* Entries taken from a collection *
• • • • •

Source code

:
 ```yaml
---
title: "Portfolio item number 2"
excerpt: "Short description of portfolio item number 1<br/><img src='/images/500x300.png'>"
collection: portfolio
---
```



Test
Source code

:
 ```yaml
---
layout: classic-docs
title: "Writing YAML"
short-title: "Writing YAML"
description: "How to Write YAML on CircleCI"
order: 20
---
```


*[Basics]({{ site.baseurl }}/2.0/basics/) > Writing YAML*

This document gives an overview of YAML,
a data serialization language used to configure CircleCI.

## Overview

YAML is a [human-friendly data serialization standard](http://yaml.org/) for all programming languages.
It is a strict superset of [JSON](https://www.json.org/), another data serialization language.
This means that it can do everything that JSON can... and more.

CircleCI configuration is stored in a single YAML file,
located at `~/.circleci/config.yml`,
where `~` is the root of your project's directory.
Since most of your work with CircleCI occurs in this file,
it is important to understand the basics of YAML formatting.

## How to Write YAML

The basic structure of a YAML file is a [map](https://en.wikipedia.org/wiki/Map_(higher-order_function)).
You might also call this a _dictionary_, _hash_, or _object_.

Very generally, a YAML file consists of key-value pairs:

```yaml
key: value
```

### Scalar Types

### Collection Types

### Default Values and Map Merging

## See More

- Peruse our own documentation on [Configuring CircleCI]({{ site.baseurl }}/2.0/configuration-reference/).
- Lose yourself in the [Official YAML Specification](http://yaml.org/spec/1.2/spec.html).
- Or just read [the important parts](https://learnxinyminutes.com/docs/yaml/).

• • • • •

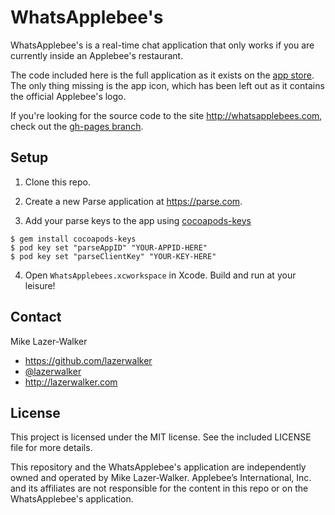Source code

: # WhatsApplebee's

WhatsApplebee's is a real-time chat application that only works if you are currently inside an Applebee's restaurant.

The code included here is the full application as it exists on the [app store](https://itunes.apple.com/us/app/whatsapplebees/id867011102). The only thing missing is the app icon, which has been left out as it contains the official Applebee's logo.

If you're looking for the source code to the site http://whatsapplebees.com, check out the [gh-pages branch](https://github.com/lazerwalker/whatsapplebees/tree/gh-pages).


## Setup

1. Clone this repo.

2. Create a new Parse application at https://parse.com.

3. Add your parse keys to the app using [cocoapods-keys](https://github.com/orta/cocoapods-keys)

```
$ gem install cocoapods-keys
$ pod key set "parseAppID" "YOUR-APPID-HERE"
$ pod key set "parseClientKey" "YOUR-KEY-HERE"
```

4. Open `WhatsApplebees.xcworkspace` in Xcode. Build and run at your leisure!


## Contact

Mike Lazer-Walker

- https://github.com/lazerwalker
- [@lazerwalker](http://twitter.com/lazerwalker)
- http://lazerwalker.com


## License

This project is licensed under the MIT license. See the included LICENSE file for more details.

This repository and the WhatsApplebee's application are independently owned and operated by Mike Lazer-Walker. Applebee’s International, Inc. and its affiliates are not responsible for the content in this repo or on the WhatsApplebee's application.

• • • • •

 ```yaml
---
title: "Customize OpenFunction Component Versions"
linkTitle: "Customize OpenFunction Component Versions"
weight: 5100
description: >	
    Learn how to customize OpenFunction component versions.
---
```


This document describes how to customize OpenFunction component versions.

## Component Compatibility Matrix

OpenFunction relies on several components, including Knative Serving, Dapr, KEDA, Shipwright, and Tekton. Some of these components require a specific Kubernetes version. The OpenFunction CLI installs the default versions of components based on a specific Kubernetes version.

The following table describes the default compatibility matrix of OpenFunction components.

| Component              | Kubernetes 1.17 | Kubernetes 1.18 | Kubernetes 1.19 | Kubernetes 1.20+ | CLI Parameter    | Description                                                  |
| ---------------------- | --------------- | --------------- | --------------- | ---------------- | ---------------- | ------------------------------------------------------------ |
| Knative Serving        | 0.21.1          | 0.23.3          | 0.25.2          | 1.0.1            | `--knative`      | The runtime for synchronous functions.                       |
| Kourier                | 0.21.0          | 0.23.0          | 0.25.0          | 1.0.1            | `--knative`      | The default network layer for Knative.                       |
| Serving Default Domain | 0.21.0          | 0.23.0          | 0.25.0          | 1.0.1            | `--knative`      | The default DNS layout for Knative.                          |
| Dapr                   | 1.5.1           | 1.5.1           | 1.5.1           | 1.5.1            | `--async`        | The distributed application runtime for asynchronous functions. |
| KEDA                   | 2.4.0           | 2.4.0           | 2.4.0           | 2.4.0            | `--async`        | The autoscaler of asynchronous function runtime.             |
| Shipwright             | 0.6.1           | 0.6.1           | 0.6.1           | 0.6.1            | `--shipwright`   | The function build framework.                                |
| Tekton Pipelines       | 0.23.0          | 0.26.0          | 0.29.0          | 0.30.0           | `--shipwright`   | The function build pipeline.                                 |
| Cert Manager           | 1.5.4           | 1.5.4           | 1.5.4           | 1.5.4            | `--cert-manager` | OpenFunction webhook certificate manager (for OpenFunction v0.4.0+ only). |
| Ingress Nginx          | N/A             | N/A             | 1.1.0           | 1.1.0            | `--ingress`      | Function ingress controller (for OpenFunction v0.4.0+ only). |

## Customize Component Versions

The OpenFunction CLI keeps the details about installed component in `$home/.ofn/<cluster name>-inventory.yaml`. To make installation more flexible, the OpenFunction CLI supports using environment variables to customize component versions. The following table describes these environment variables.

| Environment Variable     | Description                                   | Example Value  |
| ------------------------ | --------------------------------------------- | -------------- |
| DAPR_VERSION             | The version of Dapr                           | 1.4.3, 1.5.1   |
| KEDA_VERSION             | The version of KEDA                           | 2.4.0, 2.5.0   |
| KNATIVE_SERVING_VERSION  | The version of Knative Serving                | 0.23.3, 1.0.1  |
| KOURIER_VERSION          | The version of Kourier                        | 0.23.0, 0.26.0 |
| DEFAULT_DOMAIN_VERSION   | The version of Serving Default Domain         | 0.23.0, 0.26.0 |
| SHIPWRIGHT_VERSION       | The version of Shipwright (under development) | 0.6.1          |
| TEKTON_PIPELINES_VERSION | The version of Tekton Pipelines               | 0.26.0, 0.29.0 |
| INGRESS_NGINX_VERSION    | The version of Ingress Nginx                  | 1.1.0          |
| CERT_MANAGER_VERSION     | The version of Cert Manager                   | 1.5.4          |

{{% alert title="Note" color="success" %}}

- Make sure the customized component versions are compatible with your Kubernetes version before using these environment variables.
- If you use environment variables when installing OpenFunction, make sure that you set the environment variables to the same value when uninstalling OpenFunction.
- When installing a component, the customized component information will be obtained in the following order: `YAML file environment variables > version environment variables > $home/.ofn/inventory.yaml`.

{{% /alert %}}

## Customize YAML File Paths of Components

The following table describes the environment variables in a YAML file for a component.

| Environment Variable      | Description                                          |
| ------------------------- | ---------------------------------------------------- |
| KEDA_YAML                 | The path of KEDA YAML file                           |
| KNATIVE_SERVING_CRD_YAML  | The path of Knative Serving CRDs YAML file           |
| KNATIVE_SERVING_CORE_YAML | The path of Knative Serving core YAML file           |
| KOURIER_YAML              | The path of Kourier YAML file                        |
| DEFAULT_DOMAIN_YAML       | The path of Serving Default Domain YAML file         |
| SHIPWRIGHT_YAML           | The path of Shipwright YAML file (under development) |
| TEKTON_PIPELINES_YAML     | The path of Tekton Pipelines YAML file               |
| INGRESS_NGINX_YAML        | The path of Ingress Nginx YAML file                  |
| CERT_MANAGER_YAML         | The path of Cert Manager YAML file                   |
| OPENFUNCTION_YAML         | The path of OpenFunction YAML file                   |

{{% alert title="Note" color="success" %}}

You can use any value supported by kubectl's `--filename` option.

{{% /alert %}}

• • • • •

* What you have to do *
Nothing should appear in the answer except the lines above from the line with "version of Serving" through the line with "- If you use", both included, written out exactly.

* Output of the exercise *
| DEFAULT_DOMAIN_VERSION   | The version of Serving Default Domain         | 0.23.0, 0.26.0 |
| SHIPWRIGHT_VERSION       | The version of Shipwright (under development) | 0.6.1          |
| TEKTON_PIPELINES_VERSION | The version of Tekton Pipelines               | 0.26.0, 0.29.0 |
| INGRESS_NGINX_VERSION    | The version of Ingress Nginx                  | 1.1.0          |
| CERT_MANAGER_VERSION     | The version of Cert Manager                   | 1.5.4          |

{{% alert title="Note" color="success" %}}

- Make sure the customized component versions are compatible with your Kubernetes version before using these environment variables.
- If you use environment variables when installing OpenFunction, make sure that you set the environment variables to the same value when uninstalling OpenFunction.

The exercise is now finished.